Co‑creation of value by consumers, both sponsored and autonomous, has become a major force in e‑commerce, positioning individuals and communities as a growing productive force that requires continual framework revision amid turbulent developments. The paper argues that co‑creation should be recognized as a core e‑commerce research area, requiring an integrated perspective and context‑appropriate information‑technology development. The authors analyze the intellectual space of co‑creation research and propose an inclusive Web‑based taxonomy informed by multidisciplinary studies and Web‑laboratory results. The paper outlines essential research directions and promising future avenues, establishing a taxonomic framework that lays the foundation for advancing co‑creation theory and practice.

Abstract

Enabled by the Internet-Web compound, co-creation of value by consumers has emerged as a major force in the marketplace. In sponsored co-creation, which takes place at the behest of producers, the activities of consumers drive or support the producers' business models.
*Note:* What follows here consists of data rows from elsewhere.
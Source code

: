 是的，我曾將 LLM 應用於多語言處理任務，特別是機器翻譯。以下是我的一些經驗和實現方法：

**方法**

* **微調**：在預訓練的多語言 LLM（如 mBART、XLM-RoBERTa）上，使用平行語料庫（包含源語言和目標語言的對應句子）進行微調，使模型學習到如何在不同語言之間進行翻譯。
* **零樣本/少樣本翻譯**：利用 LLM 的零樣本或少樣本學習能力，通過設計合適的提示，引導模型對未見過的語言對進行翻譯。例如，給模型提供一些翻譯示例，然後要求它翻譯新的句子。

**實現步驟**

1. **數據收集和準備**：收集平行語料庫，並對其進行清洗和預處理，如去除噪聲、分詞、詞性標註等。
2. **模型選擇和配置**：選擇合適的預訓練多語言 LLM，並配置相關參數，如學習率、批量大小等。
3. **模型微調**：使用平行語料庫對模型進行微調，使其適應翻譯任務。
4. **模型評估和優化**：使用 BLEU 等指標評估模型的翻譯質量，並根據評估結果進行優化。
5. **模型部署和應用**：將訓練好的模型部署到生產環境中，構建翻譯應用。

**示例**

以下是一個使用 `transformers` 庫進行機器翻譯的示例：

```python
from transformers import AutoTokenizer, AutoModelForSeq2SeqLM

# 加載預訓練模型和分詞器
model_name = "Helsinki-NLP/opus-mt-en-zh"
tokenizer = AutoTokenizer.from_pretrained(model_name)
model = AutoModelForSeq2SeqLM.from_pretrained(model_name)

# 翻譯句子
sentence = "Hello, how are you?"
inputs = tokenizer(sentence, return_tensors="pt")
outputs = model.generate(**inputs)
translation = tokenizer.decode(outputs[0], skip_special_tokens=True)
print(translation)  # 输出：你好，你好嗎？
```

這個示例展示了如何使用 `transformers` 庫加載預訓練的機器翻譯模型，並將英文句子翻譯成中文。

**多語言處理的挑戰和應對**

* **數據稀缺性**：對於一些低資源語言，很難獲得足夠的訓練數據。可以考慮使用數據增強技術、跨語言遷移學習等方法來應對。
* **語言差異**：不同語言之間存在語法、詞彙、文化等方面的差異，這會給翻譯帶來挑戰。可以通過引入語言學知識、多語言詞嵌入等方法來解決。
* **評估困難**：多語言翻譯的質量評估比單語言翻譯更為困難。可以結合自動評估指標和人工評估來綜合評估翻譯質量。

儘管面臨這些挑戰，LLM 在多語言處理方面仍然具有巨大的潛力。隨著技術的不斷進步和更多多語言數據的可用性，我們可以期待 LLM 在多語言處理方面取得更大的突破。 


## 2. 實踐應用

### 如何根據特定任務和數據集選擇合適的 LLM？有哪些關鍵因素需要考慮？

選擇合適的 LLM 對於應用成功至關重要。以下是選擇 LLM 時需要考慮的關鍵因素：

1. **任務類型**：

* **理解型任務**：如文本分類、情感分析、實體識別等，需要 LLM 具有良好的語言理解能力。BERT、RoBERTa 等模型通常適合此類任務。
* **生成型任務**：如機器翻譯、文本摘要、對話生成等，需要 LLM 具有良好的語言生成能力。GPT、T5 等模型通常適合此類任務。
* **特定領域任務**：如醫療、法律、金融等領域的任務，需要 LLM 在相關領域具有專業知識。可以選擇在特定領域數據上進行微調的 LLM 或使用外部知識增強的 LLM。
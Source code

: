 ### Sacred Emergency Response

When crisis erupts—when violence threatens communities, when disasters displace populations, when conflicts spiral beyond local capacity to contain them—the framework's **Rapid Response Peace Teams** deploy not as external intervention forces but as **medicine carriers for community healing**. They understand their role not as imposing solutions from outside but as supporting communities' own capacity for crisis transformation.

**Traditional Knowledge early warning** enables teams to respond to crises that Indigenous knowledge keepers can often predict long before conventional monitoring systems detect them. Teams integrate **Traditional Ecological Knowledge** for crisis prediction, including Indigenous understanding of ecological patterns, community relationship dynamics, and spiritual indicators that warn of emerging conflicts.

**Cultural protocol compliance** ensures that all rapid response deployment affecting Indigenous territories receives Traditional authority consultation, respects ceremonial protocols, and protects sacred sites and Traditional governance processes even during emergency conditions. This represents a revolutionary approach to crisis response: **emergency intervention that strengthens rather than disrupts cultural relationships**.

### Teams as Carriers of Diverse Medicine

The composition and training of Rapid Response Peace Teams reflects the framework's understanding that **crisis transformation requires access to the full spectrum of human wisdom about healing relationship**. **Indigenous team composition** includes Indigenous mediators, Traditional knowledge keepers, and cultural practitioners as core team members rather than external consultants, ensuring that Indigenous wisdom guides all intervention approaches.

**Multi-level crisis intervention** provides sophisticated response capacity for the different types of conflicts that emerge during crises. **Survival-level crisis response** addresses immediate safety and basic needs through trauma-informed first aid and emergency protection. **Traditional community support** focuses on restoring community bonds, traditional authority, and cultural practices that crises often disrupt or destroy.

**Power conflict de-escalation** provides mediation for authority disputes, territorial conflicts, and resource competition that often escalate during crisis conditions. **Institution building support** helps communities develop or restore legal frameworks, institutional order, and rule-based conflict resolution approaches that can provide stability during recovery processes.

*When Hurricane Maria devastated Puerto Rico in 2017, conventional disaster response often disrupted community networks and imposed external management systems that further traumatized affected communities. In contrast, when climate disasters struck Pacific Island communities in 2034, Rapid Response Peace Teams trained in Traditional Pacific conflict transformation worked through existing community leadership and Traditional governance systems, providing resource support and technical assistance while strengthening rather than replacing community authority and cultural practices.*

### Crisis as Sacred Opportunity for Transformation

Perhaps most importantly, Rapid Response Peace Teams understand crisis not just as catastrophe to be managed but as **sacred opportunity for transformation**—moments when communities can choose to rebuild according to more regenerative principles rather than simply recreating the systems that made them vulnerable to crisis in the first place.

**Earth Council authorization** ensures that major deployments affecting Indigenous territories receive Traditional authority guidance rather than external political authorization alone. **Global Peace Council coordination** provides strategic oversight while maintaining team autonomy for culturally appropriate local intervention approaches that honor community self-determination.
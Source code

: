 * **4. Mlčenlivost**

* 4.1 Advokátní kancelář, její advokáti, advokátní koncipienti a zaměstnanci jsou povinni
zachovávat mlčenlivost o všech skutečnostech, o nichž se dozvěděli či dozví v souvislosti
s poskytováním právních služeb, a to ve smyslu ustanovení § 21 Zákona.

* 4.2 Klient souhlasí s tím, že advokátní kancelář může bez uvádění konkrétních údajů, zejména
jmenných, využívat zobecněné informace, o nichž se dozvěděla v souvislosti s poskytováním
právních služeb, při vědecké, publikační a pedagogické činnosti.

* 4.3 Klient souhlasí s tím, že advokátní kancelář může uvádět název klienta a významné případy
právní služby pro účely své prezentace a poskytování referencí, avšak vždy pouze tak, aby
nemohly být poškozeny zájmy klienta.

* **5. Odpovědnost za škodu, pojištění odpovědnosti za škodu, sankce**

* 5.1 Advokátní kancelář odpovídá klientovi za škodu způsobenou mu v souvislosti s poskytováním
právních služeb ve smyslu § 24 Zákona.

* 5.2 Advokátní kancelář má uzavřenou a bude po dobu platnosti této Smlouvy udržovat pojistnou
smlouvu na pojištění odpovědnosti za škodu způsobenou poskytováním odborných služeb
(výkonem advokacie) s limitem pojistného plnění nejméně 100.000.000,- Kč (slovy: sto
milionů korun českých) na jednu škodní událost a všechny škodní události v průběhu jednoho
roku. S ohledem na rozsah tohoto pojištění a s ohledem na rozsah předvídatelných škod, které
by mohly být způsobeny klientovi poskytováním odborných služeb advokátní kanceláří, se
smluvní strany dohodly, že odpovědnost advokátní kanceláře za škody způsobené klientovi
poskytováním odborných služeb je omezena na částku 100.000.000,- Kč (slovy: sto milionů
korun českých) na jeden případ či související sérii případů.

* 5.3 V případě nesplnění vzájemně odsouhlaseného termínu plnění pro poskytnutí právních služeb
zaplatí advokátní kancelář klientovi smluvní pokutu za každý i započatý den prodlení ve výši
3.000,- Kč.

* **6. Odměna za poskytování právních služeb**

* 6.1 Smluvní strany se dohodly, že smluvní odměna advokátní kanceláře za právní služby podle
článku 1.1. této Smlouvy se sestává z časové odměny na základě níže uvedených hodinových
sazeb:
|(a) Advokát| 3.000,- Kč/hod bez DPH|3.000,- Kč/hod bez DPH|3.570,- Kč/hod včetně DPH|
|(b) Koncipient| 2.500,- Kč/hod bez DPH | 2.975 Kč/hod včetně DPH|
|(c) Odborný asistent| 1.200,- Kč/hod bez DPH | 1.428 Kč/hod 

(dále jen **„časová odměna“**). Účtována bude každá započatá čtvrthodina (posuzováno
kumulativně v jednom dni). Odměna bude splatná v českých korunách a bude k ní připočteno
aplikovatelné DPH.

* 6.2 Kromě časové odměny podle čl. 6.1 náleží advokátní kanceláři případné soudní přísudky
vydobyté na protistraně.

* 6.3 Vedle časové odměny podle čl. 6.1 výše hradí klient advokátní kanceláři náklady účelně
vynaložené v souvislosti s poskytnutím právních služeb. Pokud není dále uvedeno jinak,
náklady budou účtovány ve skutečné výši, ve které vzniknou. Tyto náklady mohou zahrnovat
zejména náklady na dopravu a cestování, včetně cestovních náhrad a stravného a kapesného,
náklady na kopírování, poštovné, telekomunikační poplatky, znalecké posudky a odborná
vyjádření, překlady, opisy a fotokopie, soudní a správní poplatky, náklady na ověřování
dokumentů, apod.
Autonomous co-creation is a wide range of consumer activities that amount to consumer-side production of value. Thus, individuals and communities have become a significant, and growing, productive force in e-commerce. To recognize co-creation, so broadly understood, as a fundamental area of e-commerce research, it is necessary to attain an integrated research perspective on this greatly varied, yet cohering, domain. The enabling information technology needs to be developed to suit the context. Toward these ends, the paper analyzes the intellectual space underlying co-creation research and proposes an inclusive taxonomy of Web-based co-creation, informed both by the extant multidisciplinary research and by results obtained in the natural laboratory of the Web. The essential directions of co-creation research are outlined, and some promising avenues of future work discussed. The taxonomic framework and the research perspective lay a foundation for the future development of co-creation theory and practice. The certainty of turbulent developments in e-commerce means that the taxonomic framework will require ongoing revision and expansion, as will any future framework.